Sendeschluss: Morrissey - Jacky's Only Happy When She's Up on the Stage


Morrisseys Interview mit dem Spiegel in der vorletzten Woche hat hohe Wellen geschlagen, nachdem er darin eine bislang unerreichte Dichte von Quatsch-Äußerungen erreichte. Berlin ist übrigens die "Hauptstadt der Vergewaltigungen", wegen der Flüchtlinge (hinterher äußerte Moz auf einer Bühne, er sei mal wieder völlig falsch zitiert worden, aber einmal ehrlich, wer hat zitatetechnisch so viel Pech wie Morrissey?!).
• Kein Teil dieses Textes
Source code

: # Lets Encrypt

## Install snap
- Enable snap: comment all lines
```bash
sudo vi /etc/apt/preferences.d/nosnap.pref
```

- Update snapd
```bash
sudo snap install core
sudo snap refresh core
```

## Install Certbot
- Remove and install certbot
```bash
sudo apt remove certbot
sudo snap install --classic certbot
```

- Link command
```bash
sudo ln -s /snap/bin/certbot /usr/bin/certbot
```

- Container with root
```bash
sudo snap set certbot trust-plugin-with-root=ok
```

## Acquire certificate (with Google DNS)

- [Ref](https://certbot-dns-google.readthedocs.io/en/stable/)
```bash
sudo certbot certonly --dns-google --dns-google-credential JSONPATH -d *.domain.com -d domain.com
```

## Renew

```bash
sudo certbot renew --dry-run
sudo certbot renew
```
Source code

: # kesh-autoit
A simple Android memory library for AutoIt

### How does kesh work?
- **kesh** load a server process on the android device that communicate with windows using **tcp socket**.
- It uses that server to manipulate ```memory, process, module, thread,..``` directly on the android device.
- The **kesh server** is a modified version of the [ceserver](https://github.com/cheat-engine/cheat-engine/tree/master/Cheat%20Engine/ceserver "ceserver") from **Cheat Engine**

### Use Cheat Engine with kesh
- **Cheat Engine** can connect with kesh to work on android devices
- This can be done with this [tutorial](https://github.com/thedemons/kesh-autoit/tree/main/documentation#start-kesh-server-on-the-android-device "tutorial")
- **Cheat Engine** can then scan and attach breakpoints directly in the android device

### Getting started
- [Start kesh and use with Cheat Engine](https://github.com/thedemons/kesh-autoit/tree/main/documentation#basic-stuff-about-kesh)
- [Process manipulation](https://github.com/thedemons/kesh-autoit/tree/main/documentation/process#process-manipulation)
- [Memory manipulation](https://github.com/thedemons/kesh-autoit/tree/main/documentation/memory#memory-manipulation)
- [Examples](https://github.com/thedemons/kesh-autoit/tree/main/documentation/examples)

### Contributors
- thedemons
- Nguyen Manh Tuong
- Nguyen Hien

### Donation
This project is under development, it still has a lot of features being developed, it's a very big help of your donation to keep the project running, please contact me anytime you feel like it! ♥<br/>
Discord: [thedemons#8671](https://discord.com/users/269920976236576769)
Konzentrieren wir uns also schnell ausschließlich auf Musik und Video. Vor Morrisseys Livekonzerten läuft stets eine Auswahl kurioser Videos, eines davon war lange Zeit Vince Taylors "Whole Lotta Twistin' Goin' On",  von dem Morrisseys neues Video gewissermaßen die Renterversion darstellt. Der Sänger selbst verzichtet dabei auf ein Hemd, während seine Bandmitglieder in hellblauen Anzügen, über die es, wenn ich ihre Gesichtsausdrücke richtig deute, sicherlich Diskussionen gab, Schrittchen nach links und nach rechts machen. Morrisseys langjähriger Gitarrist und Weggefährte Boz Boorer hat dabei größere Schwierigkeiten mit den gelegentlichen Drehungen...

Immerhin mal wieder ein Video, das ich verstehe, und dank Interview kann ich auch definitiv ausschließen, dass die "Exit! Exit"-Rufe am Endes des Songs irgendetwas mit dem Brexit zu tun haben. Tun sie nicht.